Official sources indicated yesterday that the most that can be expected from next Tuesday's Cabinet meeting is a maximum pricing order on alcoholic beverages, intensified price monitoring and accelerated delivery of the £250 million (€317 million) childcare package in the Programme for Prosperity and Fairness. There may also be some easing of restrictions on obtaining pub licences.
Public transport subsidies appear now to have been ruled out after CIE submitted figures which suggest a £50 million cash injection to reduce fares would only take 0.01 per cent off the Consumer Price Index. Measures to reduce VAT or excise duty on selected items are thought unlikely before the December budget.
A minimalist approach to inflation may well suit the Irish Business and Employers' Confederation. Its director general, Mr John Dunne, who met the Taoiseach yesterday morning, took a similar line to the Economic and Social Research Institute's quarterly bulletin in warning against short-term tax cuts that might fuel inflation in the longer term.
Mr Dunne told the Taoiseach he fully understood the pressures facing the trade union movement, but he said: "The best response is greater competition by introducing more licences, and so on."

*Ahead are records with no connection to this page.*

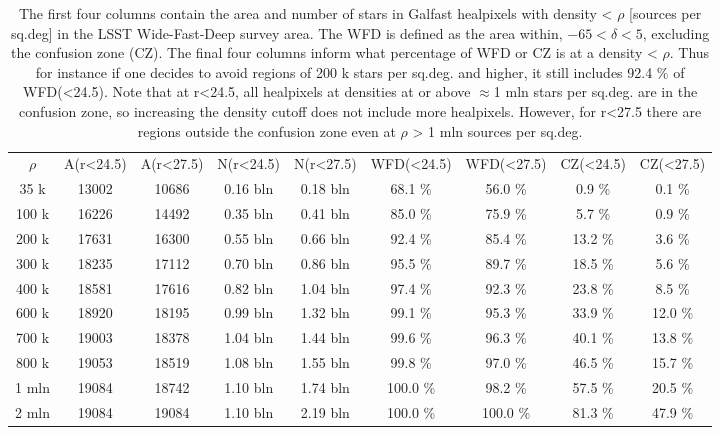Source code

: \documentclass[DM,lsstdraft,toc,usenatbib,authoryear]{lsstdoc}
\begin{document}
\begin{centering}
\begin{table}
\caption{The first four columns contain the area and number of stars  in Galfast healpixels with density < $\rho$ [sources per sq.deg] in the LSST Wide-Fast-Deep survey area. The WFD is defined as the area within, $-65 < \delta < 5$, excluding the confusion zone (CZ). The final four columns inform what percentage of WFD or CZ is at a density  < $\rho$. Thus for instance if one decides to avoid regions of 200 k stars per sq.deg. and higher, it still includes  92.4 \% of WFD(<24.5).
Note that at r<24.5, all healpixels at densities at or above $\approx$1 mln stars per sq.deg. are in  the confusion zone, so increasing the density cutoff does not include more healpixels. However, for r<27.5 there are regions outside the confusion zone even at $\rho$ > 1 mln sources per sq.deg. }
\label{tab:galfast_densities}
\begin{tabular}{ccccccccc}
$\rho$ & A(r<24.5) & A(r<27.5) & N(r<24.5) & N(r<27.5) & WFD(<24.5) & WFD(<27.5) & CZ(<24.5) & CZ(<27.5) \\
35 k & 13002 & 10686 & 0.16 bln & 0.18 bln & 68.1 \% & 56.0 \% & 0.9 \% & 0.1 \% \\
100 k & 16226 & 14492 & 0.35 bln & 0.41 bln & 85.0 \% & 75.9 \% & 5.7 \% & 0.9 \% \\
200 k & 17631 & 16300 & 0.55 bln & 0.66 bln & 92.4 \% & 85.4 \% & 13.2 \% & 3.6 \% \\
300 k & 18235 & 17112 & 0.70 bln & 0.86 bln & 95.5 \% & 89.7 \% & 18.5 \% & 5.6 \% \\
400 k & 18581 & 17616 & 0.82 bln & 1.04 bln & 97.4 \% & 92.3 \% & 23.8 \% & 8.5 \% \\
600 k & 18920 & 18195 & 0.99 bln & 1.32 bln & 99.1 \% & 95.3 \% & 33.9 \% & 12.0 \% \\
700 k & 19003 & 18378 & 1.04 bln & 1.44 bln & 99.6 \% & 96.3 \% & 40.1 \% & 13.8 \% \\
800 k & 19053 & 18519 & 1.08 bln & 1.55 bln & 99.8 \% & 97.0 \% & 46.5 \% & 15.7 \% \\
1 mln & 19084 & 18742 & 1.10 bln & 1.74 bln & 100.0 \% & 98.2 \% & 57.5 \% & 20.5 \% \\
2 mln & 19084 & 19084 & 1.10 bln & 2.19 bln & 100.0 \% & 100.0 \% & 81.3 \% & 47.9 \% \\
\end{tabular}
\end{table}
\end{centering}
\end{document}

There was a long discussion on the abolition of the groceries order and Mr Dunne expressed IBEC's "absolute opposition to such a measure because it is likely to have the opposite effect to that intended by the Government". He said the price of foodstuffs such as meat, which were not subject to the groceries order, had increased on average by 19 per cent over the past five years, compared to 15 per cent for controlled items.
However, Mr Dunne accepted there had been excessive profit-taking, especially in the personal services sector. He fully supported measures to "beef up the Competition Authority and the Office of the Director of Consumer Affairs". Speeding up the process for issuing work permits to immigrants, promoting consumer awareness and more incentives for employers to provide childcare facilities were also IBEC priorities.

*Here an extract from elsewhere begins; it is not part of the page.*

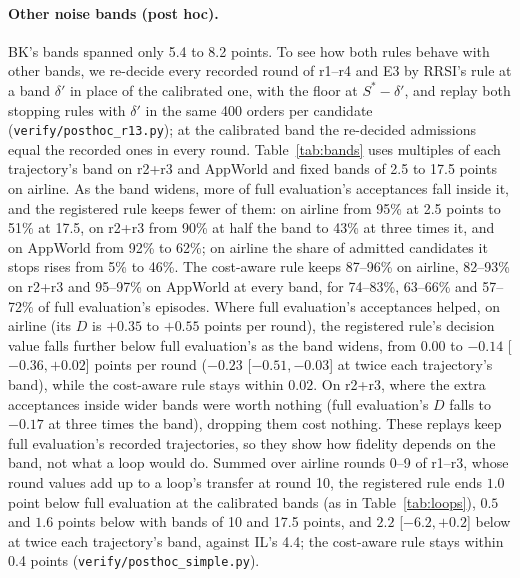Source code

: \documentclass[11pt]{article}
\begin{document}
\paragraph{Other noise bands (post hoc).} BK's bands spanned only 5.4 to 8.2 points. To see how both rules behave with other bands, we re-decide every recorded round of r1--r4 and E3 by RRSI's rule at a band $\delta'$ in place of the calibrated one, with the floor at $S^*-\delta'$, and replay both stopping rules with $\delta'$ in the same 400 orders per candidate (\texttt{verify/posthoc\_r13.py}); at the calibrated band the re-decided admissions equal the recorded ones in every round. Table~\ref{tab:bands} uses multiples of each trajectory's band on r2+r3 and AppWorld and fixed bands of 2.5 to 17.5 points on airline. As the band widens, more of full evaluation's acceptances fall inside it, and the registered rule keeps fewer of them: on airline from 95\% at 2.5 points to 51\% at 17.5, on r2+r3 from 90\% at half the band to 43\% at three times it, and on AppWorld from 92\% to 62\%; on airline the share of admitted candidates it stops rises from 5\% to 46\%. The cost-aware rule keeps 87--96\% on airline, 82--93\% on r2+r3 and 95--97\% on AppWorld at every band, for 74--83\%, 63--66\% and 57--72\% of full evaluation's episodes. Where full evaluation's acceptances helped, on airline (its $D$ is $+0.35$ to $+0.55$ points per round), the registered rule's decision value falls further below full evaluation's as the band widens, from $0.00$ to $-0.14$ [$-0.36,+0.02$] points per round ($-0.23$ [$-0.51,-0.03$] at twice each trajectory's band), while the cost-aware rule stays within $0.02$. On r2+r3, where the extra acceptances inside wider bands were worth nothing (full evaluation's $D$ falls to $-0.17$ at three times the band), dropping them cost nothing. These replays keep full evaluation's recorded trajectories, so they show how fidelity depends on the band, not what a loop would do. Summed over airline rounds 0--9 of r1--r3, whose round values add up to a loop's transfer at round 10, the registered rule ends $1.0$ point below full evaluation at the calibrated bands (as in Table~\ref{tab:loops}), $0.5$ and $1.6$ points below with bands of 10 and 17.5 points, and $2.2$ [$-6.2,+0.2$] below at twice each trajectory's band, against IL's 4.4; the cost-aware rule stays within 0.4 points (\texttt{verify/posthoc\_simple.py}).
\end{document}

Later, the general secretary of IMPACT, Mr Peter McLoone, said the Government and IBEC should not underestimate the risk inflation posed to the Programme for Prosperity and Fairness. "The unions will not be able to hold the line if the Government is not prepared to protect the value of pay increases negotiated under the deal.
"Unless concrete measures are taken, and taken quickly, it is only a matter of time before one group or another submits a fresh pay claim. Then it would be next to impossible to maintain support for the deal."

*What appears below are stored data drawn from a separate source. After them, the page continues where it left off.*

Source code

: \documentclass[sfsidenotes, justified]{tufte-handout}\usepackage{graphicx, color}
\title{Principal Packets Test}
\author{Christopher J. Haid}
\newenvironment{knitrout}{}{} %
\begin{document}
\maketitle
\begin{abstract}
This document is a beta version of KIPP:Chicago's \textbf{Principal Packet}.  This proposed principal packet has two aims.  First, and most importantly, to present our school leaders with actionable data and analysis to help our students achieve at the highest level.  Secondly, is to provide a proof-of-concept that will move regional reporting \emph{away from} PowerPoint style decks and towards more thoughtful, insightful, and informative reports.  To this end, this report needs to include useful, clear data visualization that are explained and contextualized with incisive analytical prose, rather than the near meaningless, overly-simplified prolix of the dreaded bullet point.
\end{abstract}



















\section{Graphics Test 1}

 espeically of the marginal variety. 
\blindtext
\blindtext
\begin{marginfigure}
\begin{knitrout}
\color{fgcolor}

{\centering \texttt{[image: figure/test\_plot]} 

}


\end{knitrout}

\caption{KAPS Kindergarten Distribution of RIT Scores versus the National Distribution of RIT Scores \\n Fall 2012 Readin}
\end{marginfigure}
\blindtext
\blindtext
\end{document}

With inflation "way above the figure on which the deal was done, workers cannot again be asked to wait for the so-called medium term", he said.
The general secretary of the ICTU, Mr Peter Cassells, said: "The Government must honour its commitments in the PPF to reduce tax for PAYE workers in the December budget." The Government "must also proceed with the package of measures for slowing down the rate of inflation due to be published next week."
He added, "The lack of imagination and originality in the `advice' being offered by the ESRI economists involved with the Quarterly Review is very disappointing."
SIPTU president Mr Des Geraghty said that people on fixed incomes such as PAYE workers and pensioners had not been responsible for creating the current inflationary pressures. They should not be expected to bear the brunt of solving the problem and suffer once more in a "give back nothing society". Irish Farmers' Association president Mr Tom Parlon said that farmers' incomes were particularly vulnerable to inflation. He called for an urgent cut in the top VAT rate from 21 per cent to 17.5 per cent. This would bring us in line with UK rates and reduce inflation by 1.5 per cent.